### Task input
● ● ● ● ●

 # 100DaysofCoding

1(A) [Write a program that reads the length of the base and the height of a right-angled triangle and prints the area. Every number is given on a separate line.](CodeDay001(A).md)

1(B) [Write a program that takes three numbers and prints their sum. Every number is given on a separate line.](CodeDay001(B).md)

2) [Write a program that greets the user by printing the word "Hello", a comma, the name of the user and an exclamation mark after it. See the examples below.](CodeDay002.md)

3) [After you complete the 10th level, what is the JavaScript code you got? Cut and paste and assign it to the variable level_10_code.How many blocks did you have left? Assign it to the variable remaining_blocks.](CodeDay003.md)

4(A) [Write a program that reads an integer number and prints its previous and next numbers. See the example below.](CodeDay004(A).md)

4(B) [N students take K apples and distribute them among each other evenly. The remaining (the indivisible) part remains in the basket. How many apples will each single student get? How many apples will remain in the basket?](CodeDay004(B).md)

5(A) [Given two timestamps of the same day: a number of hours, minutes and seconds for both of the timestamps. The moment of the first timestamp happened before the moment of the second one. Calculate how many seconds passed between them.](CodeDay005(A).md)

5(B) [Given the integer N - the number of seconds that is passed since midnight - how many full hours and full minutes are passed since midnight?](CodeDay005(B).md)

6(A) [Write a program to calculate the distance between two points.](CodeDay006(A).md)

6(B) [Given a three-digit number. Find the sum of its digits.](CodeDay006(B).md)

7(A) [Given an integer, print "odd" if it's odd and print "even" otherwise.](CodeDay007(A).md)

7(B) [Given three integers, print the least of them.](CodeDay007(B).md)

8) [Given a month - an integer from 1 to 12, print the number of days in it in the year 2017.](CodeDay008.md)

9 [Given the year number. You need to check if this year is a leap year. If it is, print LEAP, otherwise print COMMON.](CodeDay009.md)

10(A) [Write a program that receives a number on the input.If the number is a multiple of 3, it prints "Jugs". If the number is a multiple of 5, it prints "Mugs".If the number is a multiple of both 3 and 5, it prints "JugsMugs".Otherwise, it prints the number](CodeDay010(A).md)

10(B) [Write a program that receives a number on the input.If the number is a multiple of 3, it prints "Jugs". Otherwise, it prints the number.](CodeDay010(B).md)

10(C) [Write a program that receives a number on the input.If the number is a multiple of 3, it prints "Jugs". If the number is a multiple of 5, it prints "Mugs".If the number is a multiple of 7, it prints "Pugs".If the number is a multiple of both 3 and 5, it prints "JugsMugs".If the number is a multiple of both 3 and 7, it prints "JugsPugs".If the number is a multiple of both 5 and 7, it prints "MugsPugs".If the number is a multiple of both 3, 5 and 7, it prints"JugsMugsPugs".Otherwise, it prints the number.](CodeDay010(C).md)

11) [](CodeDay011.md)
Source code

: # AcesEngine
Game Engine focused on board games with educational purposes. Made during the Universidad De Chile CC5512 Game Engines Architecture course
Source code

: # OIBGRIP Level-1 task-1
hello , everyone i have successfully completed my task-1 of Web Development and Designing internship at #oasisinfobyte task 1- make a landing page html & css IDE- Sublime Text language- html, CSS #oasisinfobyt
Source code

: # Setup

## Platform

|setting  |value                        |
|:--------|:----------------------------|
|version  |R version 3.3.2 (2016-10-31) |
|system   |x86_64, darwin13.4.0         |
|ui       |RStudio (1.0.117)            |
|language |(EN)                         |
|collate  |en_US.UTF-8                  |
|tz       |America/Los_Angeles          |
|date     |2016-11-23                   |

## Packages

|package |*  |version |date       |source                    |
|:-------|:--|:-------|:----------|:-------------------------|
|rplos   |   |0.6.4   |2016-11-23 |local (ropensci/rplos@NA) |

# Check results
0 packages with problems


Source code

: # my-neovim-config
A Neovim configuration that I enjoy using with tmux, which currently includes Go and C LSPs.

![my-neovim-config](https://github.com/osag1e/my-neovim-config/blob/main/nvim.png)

● ● ● ● ●

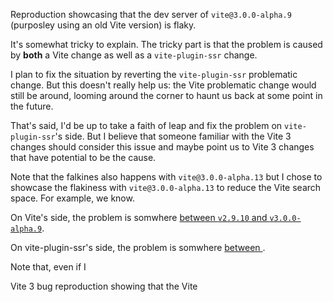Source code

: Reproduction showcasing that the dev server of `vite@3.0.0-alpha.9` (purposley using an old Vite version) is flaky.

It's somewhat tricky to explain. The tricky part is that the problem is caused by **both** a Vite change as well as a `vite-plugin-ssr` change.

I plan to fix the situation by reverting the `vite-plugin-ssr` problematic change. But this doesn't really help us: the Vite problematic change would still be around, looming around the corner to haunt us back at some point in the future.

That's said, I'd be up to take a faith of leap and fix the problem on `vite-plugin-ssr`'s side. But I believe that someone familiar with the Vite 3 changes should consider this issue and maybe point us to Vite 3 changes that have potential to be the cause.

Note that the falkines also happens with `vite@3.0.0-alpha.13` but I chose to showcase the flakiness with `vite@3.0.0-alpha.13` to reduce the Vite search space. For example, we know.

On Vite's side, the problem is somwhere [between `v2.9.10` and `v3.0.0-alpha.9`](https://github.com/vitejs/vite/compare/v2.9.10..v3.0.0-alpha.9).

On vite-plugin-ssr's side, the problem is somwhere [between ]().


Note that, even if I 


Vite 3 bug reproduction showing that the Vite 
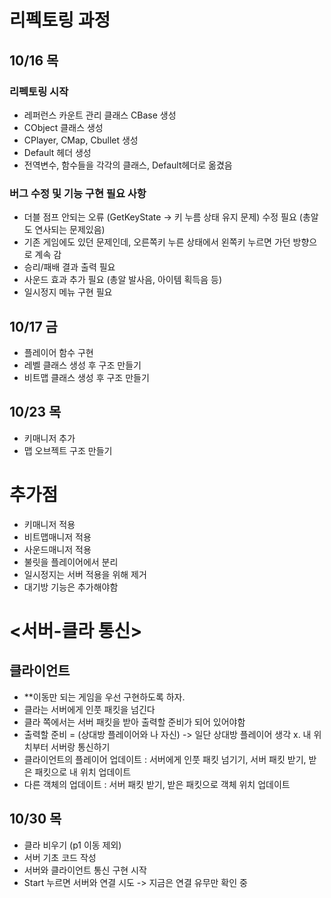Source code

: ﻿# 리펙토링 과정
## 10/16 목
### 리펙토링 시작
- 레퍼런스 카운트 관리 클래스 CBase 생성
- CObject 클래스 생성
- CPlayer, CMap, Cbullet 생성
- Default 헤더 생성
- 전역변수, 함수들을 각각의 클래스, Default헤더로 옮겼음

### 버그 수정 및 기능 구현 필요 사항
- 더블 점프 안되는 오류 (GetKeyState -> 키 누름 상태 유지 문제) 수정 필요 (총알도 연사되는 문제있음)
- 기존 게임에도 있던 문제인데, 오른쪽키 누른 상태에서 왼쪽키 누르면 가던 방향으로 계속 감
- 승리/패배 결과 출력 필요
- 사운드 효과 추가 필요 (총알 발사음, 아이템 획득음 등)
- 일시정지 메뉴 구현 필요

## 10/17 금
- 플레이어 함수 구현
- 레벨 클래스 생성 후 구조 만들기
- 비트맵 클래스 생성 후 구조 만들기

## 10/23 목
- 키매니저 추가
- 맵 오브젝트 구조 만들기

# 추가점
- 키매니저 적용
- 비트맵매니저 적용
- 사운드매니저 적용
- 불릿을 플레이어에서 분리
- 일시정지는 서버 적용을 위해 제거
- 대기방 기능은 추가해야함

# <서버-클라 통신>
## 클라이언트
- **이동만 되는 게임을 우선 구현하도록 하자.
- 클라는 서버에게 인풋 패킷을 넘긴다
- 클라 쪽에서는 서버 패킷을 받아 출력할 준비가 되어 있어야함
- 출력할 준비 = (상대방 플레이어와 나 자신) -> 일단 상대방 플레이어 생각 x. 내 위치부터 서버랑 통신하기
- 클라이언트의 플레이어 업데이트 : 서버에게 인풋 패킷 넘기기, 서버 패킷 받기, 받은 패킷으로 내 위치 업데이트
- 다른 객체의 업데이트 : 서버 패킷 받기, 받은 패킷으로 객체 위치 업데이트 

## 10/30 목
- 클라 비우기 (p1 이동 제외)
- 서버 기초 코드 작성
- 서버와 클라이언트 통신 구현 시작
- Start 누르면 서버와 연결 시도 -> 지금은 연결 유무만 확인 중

● ● ● ● ●

### What you need to do
Reproduce each line of the data containing the word "many".

### Answer below
3) [After you complete the 10th level, what is the JavaScript code you got? Cut and paste and assign it to the variable level_10_code.How many blocks did you have left? Assign it to the variable remaining_blocks.](CodeDay003.md)
4(B) [N students take K apples and distribute them among each other evenly. The remaining (the indivisible) part remains in the basket. How many apples will each single student get? How many apples will remain in the basket?](CodeDay004(B).md)
5(A) [Given two timestamps of the same day: a number of hours, minutes and seconds for both of the timestamps. The moment of the first timestamp happened before the moment of the second one. Calculate how many seconds passed between them.](CodeDay005(A).md)
5(B) [Given the integer N - the number of seconds that is passed since midnight - how many full hours and full minutes are passed since midnight?](CodeDay005(B).md)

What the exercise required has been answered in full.